Yan held up his whisk and said, “Do you hear it?”
He said, “I don’t hear it.”
Yan said, “Even when I preach the dharma, you don’t hear it; how much less when the insentient preach the dharma.”
He said, “In what scripture do the insentient preach the dharma?”
Yan said, “Haven’t you seen where the Mituo jing says that water fowl and forests all remember the buddha and remember the dharma, the insentient grasses and trees play the flute and sing?
Dongshan thereupon had an insight and composed a verse saying,
How strange! How strange!
The insentient preaching the dharma is inconceivable.
If you use your ears to hear it, it’s hard in the end to understand;
You’ll only know it when your eyes hear the voices.
7. “Sloughs off body and mind” (shinjin datsuraku身心脱落): In several places, Dōgen attributes this expression to his teacher, Rujing; but the phrase shenxin tuoluo 身心脱落 does not appear in the two redactions of the latter’s recorded sayings preserved in Japan (Nyojō goroku 如淨語録, T.48:No.2002A and 2002B). One of these two includes a postscript attributed to Dōgen that records the famous story of his hearing these words from Rujing (T.48:No.2002B:136c3-9; see also DZZ.7:246).
Once, when the master entered the hall, he said to a lazy robed one who was sleeping while sitting, “Studying Chan is body and mind sloughed off. How can you just sleep?”
Hearing these words, I suddenly had a great understanding. I directly ascended to the abbot’s quarters, burned incense and made prostrations.
The master said, “Why are you making prostrations?”
I said, “Body and mind are sloughed off.”
The master said, “Body and mind sloughed off; slough off body and mind.”
I said, “This is just a quick trick. The preceptor shouldn’t recklessly approve it.”
The master said, “I’m not recklessly approving you.”
I said, “What is it you’re not recklessly approving?”
The master said, “Sloughed off, sloughed off.”
In the discussion of this phrase in the Hōkyō ki 寶慶記 (DZZ.7:18-20), Rujing responds to Dōgen’s question about its meaning by saying,
Body and mind sloughed off is zazen. When we just sit, we are free from the five desires [of the senses] and remove the five obstacles [to meditation: desire, aversion, torpor, agitation, and doubt].

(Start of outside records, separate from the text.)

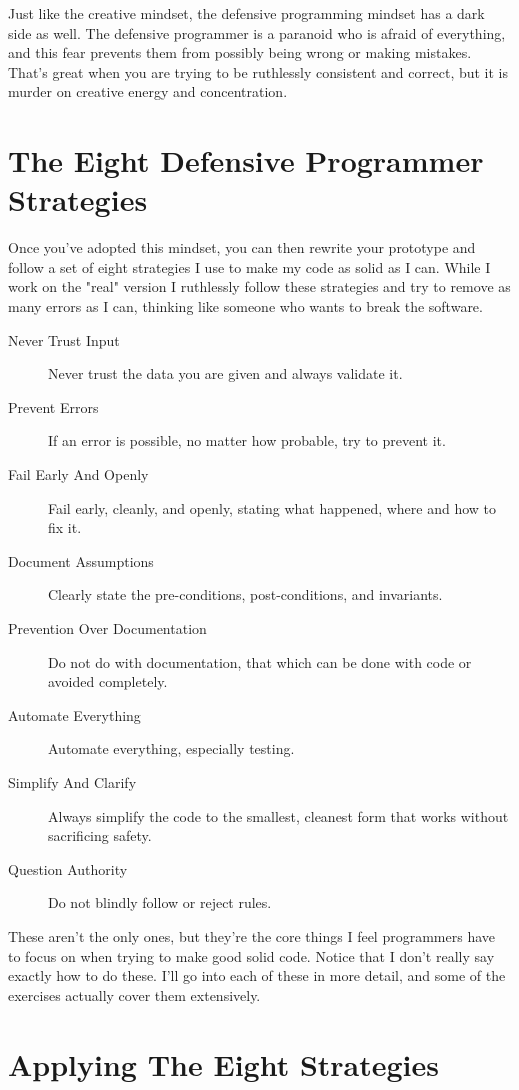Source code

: Just like the creative mindset, the defensive programming mindset has a
dark side as well.  The defensive programmer is a paranoid who is afraid
of everything, and this fear prevents them from possibly being wrong or
making mistakes.  That's great when you are trying to be ruthlessly
consistent and correct, but it is murder on creative energy and 
concentration.


\section{The Eight Defensive Programmer Strategies}

Once you've adopted this mindset, you can then rewrite your prototype and follow
a set of eight strategies I use to make my code as solid as I can.  While I work
on the "real" version I ruthlessly follow these strategies and try to remove
as many errors as I can, thinking like someone who wants to break the software.


\begin{description}
\item[Never Trust Input] Never trust the data you are given and always validate it.
\item[Prevent Errors] If an error is possible, no matter how probable, try to prevent it.
\item[Fail Early And Openly] Fail early, cleanly, and openly, stating what happened, where and how to fix it.
\item[Document Assumptions] Clearly state the pre-conditions, post-conditions, and invariants.
\item[Prevention Over Documentation] Do not do with documentation, that which can be done with code or avoided completely.
\item[Automate Everything] Automate everything, especially testing.
\item[Simplify And Clarify] Always simplify the code to the smallest, cleanest form that works without sacrificing safety.
\item[Question Authority] Do not blindly follow or reject rules.
\end{description}

These aren't the only ones, but they're the core things I feel programmers have
to focus on when trying to make good solid code.  Notice that I don't really
say exactly how to do these.  I'll go into each of these in more detail, and
some of the exercises actually cover them extensively.


\section{Applying The Eight Strategies}

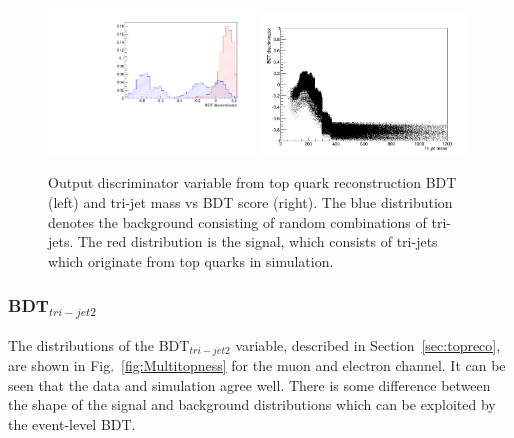 \begin{figure}[!ht]
\centering
    \includegraphics[width=0.49\textwidth]{images/Run1/BDT_Disc.pdf}
    \includegraphics[width=0.49\textwidth]{images/Run1/TrijetmassVsBDT.png}
    \caption{Output discriminator variable from top quark reconstruction BDT (left) and tri-jet mass vs BDT score (right). The blue distribution denotes the background consisting of random combinations of tri-jets. The red distribution is the signal, which consists of tri-jets which originate from top quarks in simulation.}
    \label{fig:TopBDToutput}
\end{figure}

\subsubsection*{BDT$_{tri-jet2}$}
The distributions of the BDT$_{tri-jet2}$ variable, described in Section~\ref{sec:topreco}, are shown in Fig.~\ref{fig:Multitopness} for the muon and electron channel. It can be seen that the data and simulation agree well. There is some difference between the shape of the signal and background distributions which can be exploited by the event-level BDT.

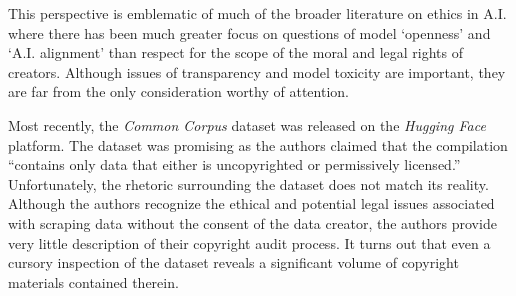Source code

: This perspective is emblematic of much of the broader literature on ethics in A.I. where there has been much greater focus on questions of model ‘openness’ and `A.I. alignment' than respect for the scope of the moral and legal rights of creators.  Although issues of transparency and model toxicity are important, they are far from the only consideration worthy of attention.  

Most recently, the \textit{Common Corpus} dataset\cite{arnett2024toxicity}  was released on the \textit{Hugging Face} platform.  The dataset was promising as the authors claimed that the compilation ``contains only data that either is uncopyrighted or permissively licensed.''  Unfortunately, the rhetoric surrounding the dataset does not match its reality.  Although the authors recognize the ethical and potential legal issues associated with scraping data without the consent of the data creator, the authors provide very little description of their copyright audit process.  It turns out that even a cursory inspection of the dataset reveals a significant volume of copyright materials contained therein.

Since we have no independent evidence supporting Dōgen’s attribution of this expression to Rujing, some have suggested that the phrase “dust of the mind sloughed off” (xinchen tuoluo 心塵脱落; Japanese shinjin datsuraku), appearing in Rujing’s recorded sayings, might have been Dōgen’s source. (See T.48:No.2002A:130c19.)
For other examples of Dōgen’s attribution of this expression to Rujing, see Bendō wa 辨道話 (DZZ.2:538); Zanmai ō zanmai 三昧王三昧 (DZZ.2:178); Gyōji 行持(下) (DZZ.1:198); Bukkyō 佛經 (DZZ.2:178); Eihei kōroku 永平廣録 (DZZ.4:10; 4:240).

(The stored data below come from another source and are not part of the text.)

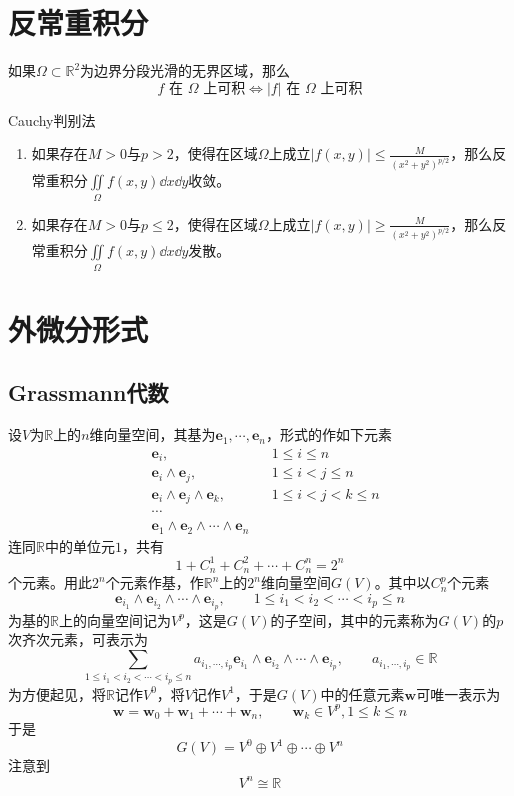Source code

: \documentclass[lang = cn, scheme = chinese, thmcnt = section]{elegantbook}
\newcommand{\R}{\mathbb{R}}            %
\newcommand{\sub}{\subset}             %
\newcommand{\bs}{\boldsymbol}          %
\newcommand{\dis}{\displaystyle}
\begin{document}
\section{反常重积分}

\begin{theorem}
	如果$\Omega\sub\R^2$为边界分段光滑的无界区域，那么
	$$
	f\text{ 在 }\Omega\text{ 上可积}
	\iff 
	|f|\text{ 在 }\Omega\text{ 上可积}
	$$
\end{theorem}

\begin{theorem}{Cauchy判别法}
	\begin{enumerate}
		\item 如果存在$M>0$与$p>2$，使得在区域$\Omega$上成立$\dis |f(x,y)|\le\frac{M}{(x^2+y^2)^{p/2}}$，那么反常重积分$\dis \iint\limits_{\Omega}f(x,y)\dd x \dd y$收敛。
		\item 如果存在$M>0$与$p\le 2$，使得在区域$\Omega$上成立$\dis |f(x,y)|\ge\frac{M}{(x^2+y^2)^{p/2}}$，那么反常重积分$\dis \iint\limits_{\Omega}f(x,y)\dd x \dd y$发散。
	\end{enumerate}
\end{theorem}

\section{外微分形式}

\subsection{Grassmann代数}

设$V$为$\R$上的$n$维向量空间，其基为$\bs{e}_1,\cdots,\bs{e}_n$，形式的作如下元素
\begin{align*}
	& \bs{e}_i,&& 1\le i\le n\\
	& \bs{e}_i\wedge \bs{e}_j,&& 1\le i <j \le n\\
	& \bs{e}_i\wedge \bs{e}_j\wedge \bs{e}_k,&& 1\le i <j<k \le n\\
	& \cdots\\
	& \bs{e}_1\wedge \bs{e}_2\wedge\cdots \wedge \bs{e}_n
\end{align*}
连同$\R$中的单位元$1$，共有%
$$
1+C_n^1+C_n^2+\cdots+C_n^n=2^n
$$
个元素。用此$2^n$个元素作基，作$\R^n$上的$2^n$维向量空间$G(V)$。其中以$C_n^p$个元素%
$$
\bs{e}_{i_1}\wedge \bs{e}_{i_2}\wedge \cdots\wedge \bs{e}_{i_p},\qquad 1\le i_1<i_2<\cdots<i_p\le n
$$
为基的$\R$上的向量空间记为$V^p$，这是$G(V)$的子空间，其中的元素称为$G(V)$的$p$次齐次元素，可表示为%
$$
\sum_{1\le i_1<i_2<\cdots<i_p\le n}a_{i_1,\cdots,i_p}\bs{e}_{i_1}\wedge \bs{e}_{i_2}\wedge \cdots\wedge \bs{e}_{i_p},\qquad 
a_{i_1,\cdots,i_p}\in\R
$$
为方便起见，将$\R$记作$V^0$，将$V$记作$V^1$，于是$G(V)$中的任意元素$\bs{w}$可唯一表示为%
$$
\bs{w}=\bs{w}_0+\bs{w}_1+\cdots+\bs{w}_n,\qquad 
\bs{w}_k\in V^p,1\le k \le n
$$
于是%
$$
G(V)=V^0\oplus V^1\oplus \cdots\oplus V^n
$$
注意到%
$$
V^n\cong\R
$$
\end{document}
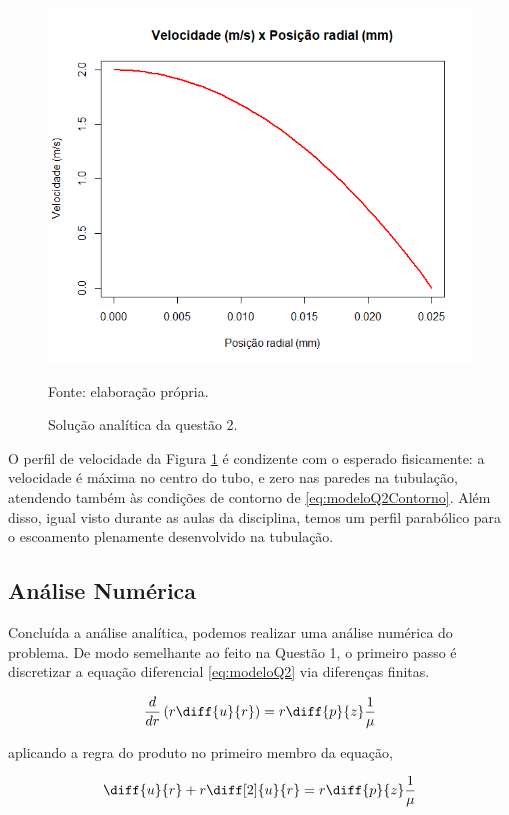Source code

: \begin{figure}[h!]
    \caption{Solução analítica da questão 2.}
    \label{fig:graficoAnaliticoQ2}
    \centering
    \centerline{\includegraphics[scale=0.5]{graficoAnaliticoQ2.png}}
    \par{Fonte: elaboração própria.}
\end{figure}

O perfil de velocidade da Figura \ref*{fig:graficoAnaliticoQ2} é condizente com o 
esperado fisicamente: a velocidade é máxima no centro do tubo, e zero nas paredes na tubulação,
atendendo também às condições de contorno de \eqref{eq:modeloQ2Contorno}.
Além disso, igual visto durante as aulas da disciplina, temos um perfil parabólico para o 
escoamento plenamente desenvolvido na tubulação.

\subsection{Análise Numérica}

Concluída a análise analítica, podemos realizar uma análise numérica do problema. De modo semelhante
ao feito na Questão 1, o primeiro passo é discretizar a equação diferencial \eqref{eq:modeloQ2} via 
diferenças finitas.

\[ \frac{d}{dr} \left(r\diff{u}{r}\right) = r \diff{p}{z} \frac{1}{\mu} \]

\noindent aplicando a regra do produto no primeiro membro da equação,

\[ \diff{u}{r} + r \diff[2]{u}{r} = r \diff{p}{z} \frac{1}{\mu} \]

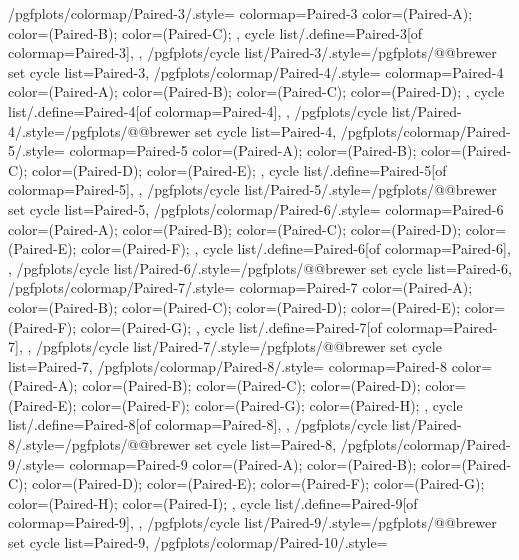 {  %
  /pgfplots/colormap/Paired-3/.style={
    colormap={Paired-3}{
      color=(Paired-A);
      color=(Paired-B);
      color=(Paired-C);
    },
    cycle list/.define={Paired-3}{[of colormap=Paired-3]},
  },
  /pgfplots/cycle list/Paired-3/.style={/pgfplots/@@brewer set cycle list={Paired-3}},
  /pgfplots/colormap/Paired-4/.style={
    colormap={Paired-4}{
      color=(Paired-A);
      color=(Paired-B);
      color=(Paired-C);
      color=(Paired-D);
    },
    cycle list/.define={Paired-4}{[of colormap=Paired-4]},
  },
  /pgfplots/cycle list/Paired-4/.style={/pgfplots/@@brewer set cycle list={Paired-4}},
  /pgfplots/colormap/Paired-5/.style={
    colormap={Paired-5}{
      color=(Paired-A);
      color=(Paired-B);
      color=(Paired-C);
      color=(Paired-D);
      color=(Paired-E);
    },
    cycle list/.define={Paired-5}{[of colormap=Paired-5]},
  },
  /pgfplots/cycle list/Paired-5/.style={/pgfplots/@@brewer set cycle list={Paired-5}},
  /pgfplots/colormap/Paired-6/.style={
    colormap={Paired-6}{
      color=(Paired-A);
      color=(Paired-B);
      color=(Paired-C);
      color=(Paired-D);
      color=(Paired-E);
      color=(Paired-F);
    },
    cycle list/.define={Paired-6}{[of colormap=Paired-6]},
  },
  /pgfplots/cycle list/Paired-6/.style={/pgfplots/@@brewer set cycle list={Paired-6}},
  /pgfplots/colormap/Paired-7/.style={
    colormap={Paired-7}{
      color=(Paired-A);
      color=(Paired-B);
      color=(Paired-C);
      color=(Paired-D);
      color=(Paired-E);
      color=(Paired-F);
      color=(Paired-G);
    },
    cycle list/.define={Paired-7}{[of colormap=Paired-7]},
  },
  /pgfplots/cycle list/Paired-7/.style={/pgfplots/@@brewer set cycle list={Paired-7}},
  /pgfplots/colormap/Paired-8/.style={
    colormap={Paired-8}{
      color=(Paired-A);
      color=(Paired-B);
      color=(Paired-C);
      color=(Paired-D);
      color=(Paired-E);
      color=(Paired-F);
      color=(Paired-G);
      color=(Paired-H);
    },
    cycle list/.define={Paired-8}{[of colormap=Paired-8]},
  },
  /pgfplots/cycle list/Paired-8/.style={/pgfplots/@@brewer set cycle list={Paired-8}},
  /pgfplots/colormap/Paired-9/.style={
    colormap={Paired-9}{
      color=(Paired-A);
      color=(Paired-B);
      color=(Paired-C);
      color=(Paired-D);
      color=(Paired-E);
      color=(Paired-F);
      color=(Paired-G);
      color=(Paired-H);
      color=(Paired-I);
    },
    cycle list/.define={Paired-9}{[of colormap=Paired-9]},
  },
  /pgfplots/cycle list/Paired-9/.style={/pgfplots/@@brewer set cycle list={Paired-9}},
  /pgfplots/colormap/Paired-10/.style={
}}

8. “A thousand hand eyes” (senjutō gen 千手頭眼): The topic of Avalotiteśvara’s thousand arms and thousand eyes is treated in a dialogue, between Yunyan Tansheng 雲嚴曇晟 (780?-841) and fellow disciple Daowu Yuanzhi 道吾圓智 (769-835), recorded in the shinji Shōbōgenzō (DZZ.5:182, case 105):
Yunyan asked Daowu, “How does the bodhisattva of great compassion use so many hands and eyes?”
Wu said, “Like a person searching behind [his head] for his pillow in the night.”

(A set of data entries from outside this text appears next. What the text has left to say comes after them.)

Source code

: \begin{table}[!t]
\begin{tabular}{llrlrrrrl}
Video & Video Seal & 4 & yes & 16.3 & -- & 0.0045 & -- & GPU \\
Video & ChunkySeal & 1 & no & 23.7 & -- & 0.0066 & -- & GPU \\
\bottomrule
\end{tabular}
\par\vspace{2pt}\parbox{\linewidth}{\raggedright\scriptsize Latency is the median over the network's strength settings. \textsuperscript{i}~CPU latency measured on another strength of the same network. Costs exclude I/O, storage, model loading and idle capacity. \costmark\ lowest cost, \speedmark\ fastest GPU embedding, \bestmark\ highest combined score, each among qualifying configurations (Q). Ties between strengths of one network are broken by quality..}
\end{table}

The master said, “I understand. I understand.”
Wu said, “What do you understand?”
The master said, “The entire body is hands and eyes.”
Wu said, “You talk big talk, but what you say is eight or nine tenths.”
The master said, “How about my fellow teacher?”
Wu said, “Throughout the body are hands and eyes.”
The dialogue appears in several Chan sources; see, e.g., Zongmen tongyao ji 宗門統要集 7:23recto-verso, Zengaku tenseki sokan 禅学典籍叢刊 1:149-150. Dōgen discusses a slightly different version of the conversation at Shōbōgenzō kannon 正法眼藏觀音, DZZ.1:213ff.